» EXERCISE OBJECTIVE:
Take the data below and extract the lines from the one with "88.05.12 | 174" to the one with "哈梅斯-罗德里格斯(James Rodríguez) |", inclusive, exactly as written.

» MATERIAL TO PROCESS:
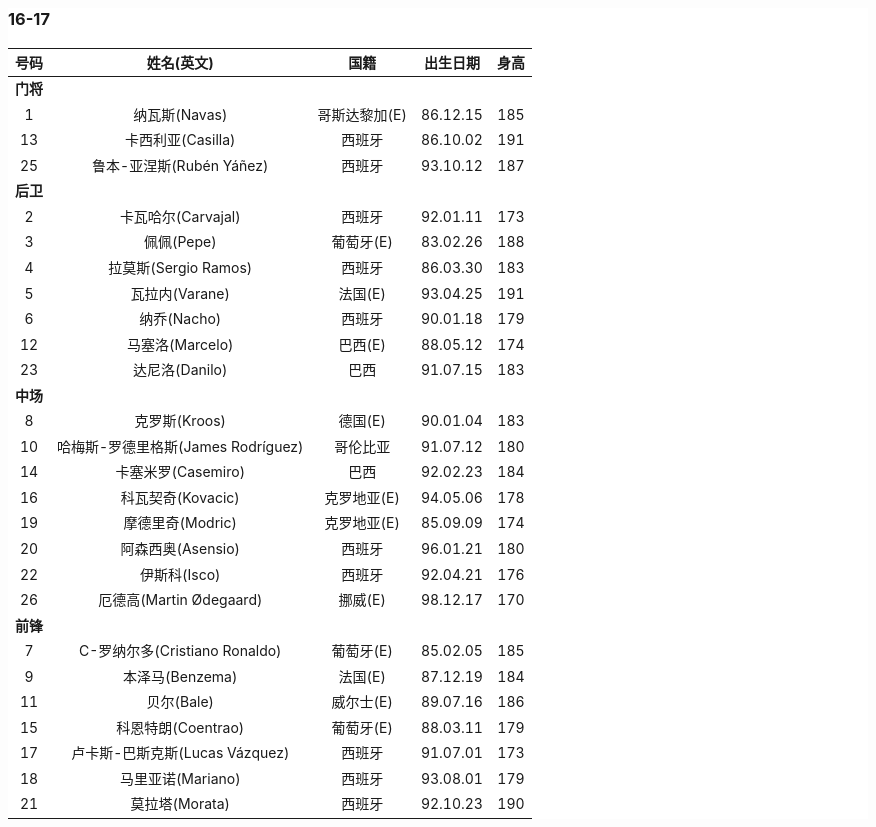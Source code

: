 ### 16-17

|   号码   |             姓名(英文)             |     国籍      | 出生日期 | 身高 |
| :------: | :--------------------------------: | :-----------: | :------: | :--: |
| **门将** |                                    |               |          |      |
|    1     |           纳瓦斯(Navas)            | 哥斯达黎加(E) | 86.12.15 | 185  |
|    13    |         卡西利亚(Casilla)          |    西班牙     | 86.10.02 | 191  |
|    25    |      鲁本-亚涅斯(Rubén Yáñez)      |    西班牙     | 93.10.12 | 187  |
| **后卫** |                                    |               |          |      |
|    2     |         卡瓦哈尔(Carvajal)         |    西班牙     | 92.01.11 | 173  |
|    3     |             佩佩(Pepe)             |   葡萄牙(E)   | 83.02.26 | 188  |
|    4     |        拉莫斯(Sergio Ramos)        |    西班牙     | 86.03.30 | 183  |
|    5     |           瓦拉内(Varane)           |    法国(E)    | 93.04.25 | 191  |
|    6     |            纳乔(Nacho)             |    西班牙     | 90.01.18 | 179  |
|    12    |          马塞洛(Marcelo)           |    巴西(E)    | 88.05.12 | 174  |
|    23    |           达尼洛(Danilo)           |     巴西      | 91.07.15 | 183  |
| **中场** |                                    |               |          |      |
|    8     |           克罗斯(Kroos)            |    德国(E)    | 90.01.04 | 183  |
|    10    | 哈梅斯-罗德里格斯(James Rodríguez) |   哥伦比亚    | 91.07.12 | 180  |
|    14    |         卡塞米罗(Casemiro)         |     巴西      | 92.02.23 | 184  |
|    16    |         科瓦契奇(Kovacic)          |  克罗地亚(E)  | 94.05.06 | 178  |
|    19    |          摩德里奇(Modric)          |  克罗地亚(E)  | 85.09.09 | 174  |
|    20    |         阿森西奥(Asensio)          |    西班牙     | 96.01.21 | 180  |
|    22    |            伊斯科(Isco)            |    西班牙     | 92.04.21 | 176  |
|    26    |      厄德高(Martin Ødegaard)       |    挪威(E)    | 98.12.17 | 170  |
| **前锋** |                                    |               |          |      |
|    7     |   C-罗纳尔多(Cristiano Ronaldo)    |   葡萄牙(E)   | 85.02.05 | 185  |
|    9     |          本泽马(Benzema)           |    法国(E)    | 87.12.19 | 184  |
|    11    |             贝尔(Bale)             |   威尔士(E)   | 89.07.16 | 186  |
|    15    |         科恩特朗(Coentrao)         |   葡萄牙(E)   | 88.03.11 | 179  |
|    17    |   卢卡斯-巴斯克斯(Lucas Vázquez)   |    西班牙     | 91.07.01 | 173  |
|    18    |         马里亚诺(Mariano)          |    西班牙     | 93.08.01 | 179  |
|    21    |           莫拉塔(Morata)           |    西班牙     | 92.10.23 | 190  |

» EXERCISE ANSWER:
|    12    |          马塞洛(Marcelo)           |    巴西(E)    | 88.05.12 | 174  |
|    23    |           达尼洛(Danilo)           |     巴西      | 91.07.15 | 183  |
| **中场** |                                    |               |          |      |
|    8     |           克罗斯(Kroos)            |    德国(E)    | 90.01.04 | 183  |
|    10    | 哈梅斯-罗德里格斯(James Rodríguez) |   哥伦比亚    | 91.07.12 | 180  |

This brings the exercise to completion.